## PROBLEM TO SOLVE
For the entries below, the result should be an exact transcription of the lines from the one with "## **Why Consider" up to and including the one with "Transitioning from Ruby", and only those.

# # # # #

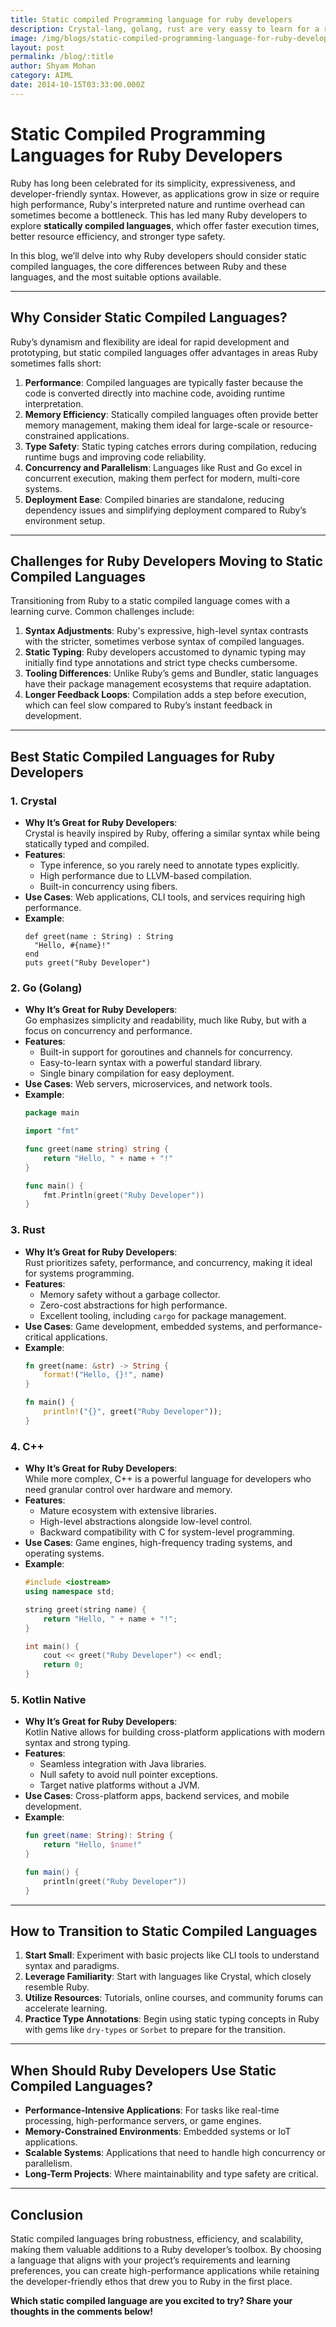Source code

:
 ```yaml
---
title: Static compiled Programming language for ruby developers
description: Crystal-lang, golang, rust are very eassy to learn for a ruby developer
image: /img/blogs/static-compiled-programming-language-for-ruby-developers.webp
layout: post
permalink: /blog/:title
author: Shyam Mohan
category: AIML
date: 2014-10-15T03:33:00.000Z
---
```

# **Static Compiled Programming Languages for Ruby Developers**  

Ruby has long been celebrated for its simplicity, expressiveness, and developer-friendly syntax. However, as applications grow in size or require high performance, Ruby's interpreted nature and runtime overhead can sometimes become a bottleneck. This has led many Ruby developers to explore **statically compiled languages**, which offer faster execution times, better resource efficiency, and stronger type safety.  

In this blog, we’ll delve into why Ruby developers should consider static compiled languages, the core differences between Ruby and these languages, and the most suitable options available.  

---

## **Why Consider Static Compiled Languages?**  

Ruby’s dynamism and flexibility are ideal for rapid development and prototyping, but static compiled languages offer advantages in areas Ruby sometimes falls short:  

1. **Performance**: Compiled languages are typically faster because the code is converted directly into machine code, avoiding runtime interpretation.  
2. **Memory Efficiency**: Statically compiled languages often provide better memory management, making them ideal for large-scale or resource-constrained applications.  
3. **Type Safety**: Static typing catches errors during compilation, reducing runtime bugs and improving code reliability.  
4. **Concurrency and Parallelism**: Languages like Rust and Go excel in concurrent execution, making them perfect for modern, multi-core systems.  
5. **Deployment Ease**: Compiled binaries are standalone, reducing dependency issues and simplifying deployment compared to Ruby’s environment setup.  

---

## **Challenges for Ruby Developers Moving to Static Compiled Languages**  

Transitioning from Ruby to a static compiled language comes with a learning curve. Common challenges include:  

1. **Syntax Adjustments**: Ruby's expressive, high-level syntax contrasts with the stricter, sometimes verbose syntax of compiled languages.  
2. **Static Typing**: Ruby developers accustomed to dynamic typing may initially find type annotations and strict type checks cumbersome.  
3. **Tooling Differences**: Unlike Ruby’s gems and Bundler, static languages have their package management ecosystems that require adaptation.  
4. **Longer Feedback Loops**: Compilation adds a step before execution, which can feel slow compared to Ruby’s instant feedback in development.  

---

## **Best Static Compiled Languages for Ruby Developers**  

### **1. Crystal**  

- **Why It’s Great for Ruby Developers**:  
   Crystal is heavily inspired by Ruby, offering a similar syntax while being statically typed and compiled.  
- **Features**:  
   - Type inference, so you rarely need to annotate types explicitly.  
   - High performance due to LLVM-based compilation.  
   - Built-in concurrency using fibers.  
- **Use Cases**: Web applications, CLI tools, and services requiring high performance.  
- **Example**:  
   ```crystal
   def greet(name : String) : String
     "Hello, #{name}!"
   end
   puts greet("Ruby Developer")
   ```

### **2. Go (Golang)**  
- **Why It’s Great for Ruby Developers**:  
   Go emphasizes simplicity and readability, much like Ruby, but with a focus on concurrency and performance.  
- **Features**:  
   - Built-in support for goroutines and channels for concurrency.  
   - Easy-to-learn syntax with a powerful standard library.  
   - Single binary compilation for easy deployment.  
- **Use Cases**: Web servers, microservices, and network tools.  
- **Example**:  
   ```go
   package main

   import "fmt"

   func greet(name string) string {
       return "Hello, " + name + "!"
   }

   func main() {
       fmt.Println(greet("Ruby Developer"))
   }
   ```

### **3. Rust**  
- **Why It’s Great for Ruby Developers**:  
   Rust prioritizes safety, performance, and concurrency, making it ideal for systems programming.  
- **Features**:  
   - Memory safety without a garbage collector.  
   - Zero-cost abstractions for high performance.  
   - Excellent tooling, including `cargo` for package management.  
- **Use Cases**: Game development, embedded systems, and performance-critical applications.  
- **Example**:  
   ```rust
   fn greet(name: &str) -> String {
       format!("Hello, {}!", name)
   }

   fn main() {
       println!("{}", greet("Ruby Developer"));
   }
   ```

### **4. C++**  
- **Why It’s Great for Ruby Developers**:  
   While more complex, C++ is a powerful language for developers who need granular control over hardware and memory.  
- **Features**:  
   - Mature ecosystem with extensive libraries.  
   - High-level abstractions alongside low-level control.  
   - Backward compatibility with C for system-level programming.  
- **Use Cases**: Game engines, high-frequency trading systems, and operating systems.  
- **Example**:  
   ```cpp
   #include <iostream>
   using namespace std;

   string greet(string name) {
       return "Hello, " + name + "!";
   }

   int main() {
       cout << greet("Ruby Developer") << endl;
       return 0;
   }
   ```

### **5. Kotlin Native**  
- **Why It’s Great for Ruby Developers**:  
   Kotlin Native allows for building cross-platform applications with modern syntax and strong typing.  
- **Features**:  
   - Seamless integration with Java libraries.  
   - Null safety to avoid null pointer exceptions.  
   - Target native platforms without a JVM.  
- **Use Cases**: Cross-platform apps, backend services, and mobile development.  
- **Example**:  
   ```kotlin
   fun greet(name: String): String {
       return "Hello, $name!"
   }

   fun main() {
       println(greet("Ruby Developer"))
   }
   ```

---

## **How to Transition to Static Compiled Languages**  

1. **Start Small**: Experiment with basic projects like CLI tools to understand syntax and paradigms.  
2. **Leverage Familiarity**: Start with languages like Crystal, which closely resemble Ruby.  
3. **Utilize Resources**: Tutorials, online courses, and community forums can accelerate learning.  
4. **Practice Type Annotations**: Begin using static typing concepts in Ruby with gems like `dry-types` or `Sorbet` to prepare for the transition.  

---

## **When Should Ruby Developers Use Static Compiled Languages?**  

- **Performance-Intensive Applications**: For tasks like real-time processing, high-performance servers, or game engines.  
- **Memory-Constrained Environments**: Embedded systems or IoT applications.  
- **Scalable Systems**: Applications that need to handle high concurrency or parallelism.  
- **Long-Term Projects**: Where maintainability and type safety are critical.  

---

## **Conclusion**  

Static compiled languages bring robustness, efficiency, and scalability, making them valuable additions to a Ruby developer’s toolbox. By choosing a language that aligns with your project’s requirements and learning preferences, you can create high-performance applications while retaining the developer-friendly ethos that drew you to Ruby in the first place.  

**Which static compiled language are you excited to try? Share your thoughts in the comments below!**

# # # # #

## EXERCISE RESPONSE
## **Why Consider Static Compiled Languages?**  

Ruby’s dynamism and flexibility are ideal for rapid development and prototyping, but static compiled languages offer advantages in areas Ruby sometimes falls short:  

1. **Performance**: Compiled languages are typically faster because the code is converted directly into machine code, avoiding runtime interpretation.  
2. **Memory Efficiency**: Statically compiled languages often provide better memory management, making them ideal for large-scale or resource-constrained applications.  
3. **Type Safety**: Static typing catches errors during compilation, reducing runtime bugs and improving code reliability.  
4. **Concurrency and Parallelism**: Languages like Rust and Go excel in concurrent execution, making them perfect for modern, multi-core systems.  
5. **Deployment Ease**: Compiled binaries are standalone, reducing dependency issues and simplifying deployment compared to Ruby’s environment setup.  

---

## **Challenges for Ruby Developers Moving to Static Compiled Languages**  

Transitioning from Ruby to a static compiled language comes with a learning curve. Common challenges include:  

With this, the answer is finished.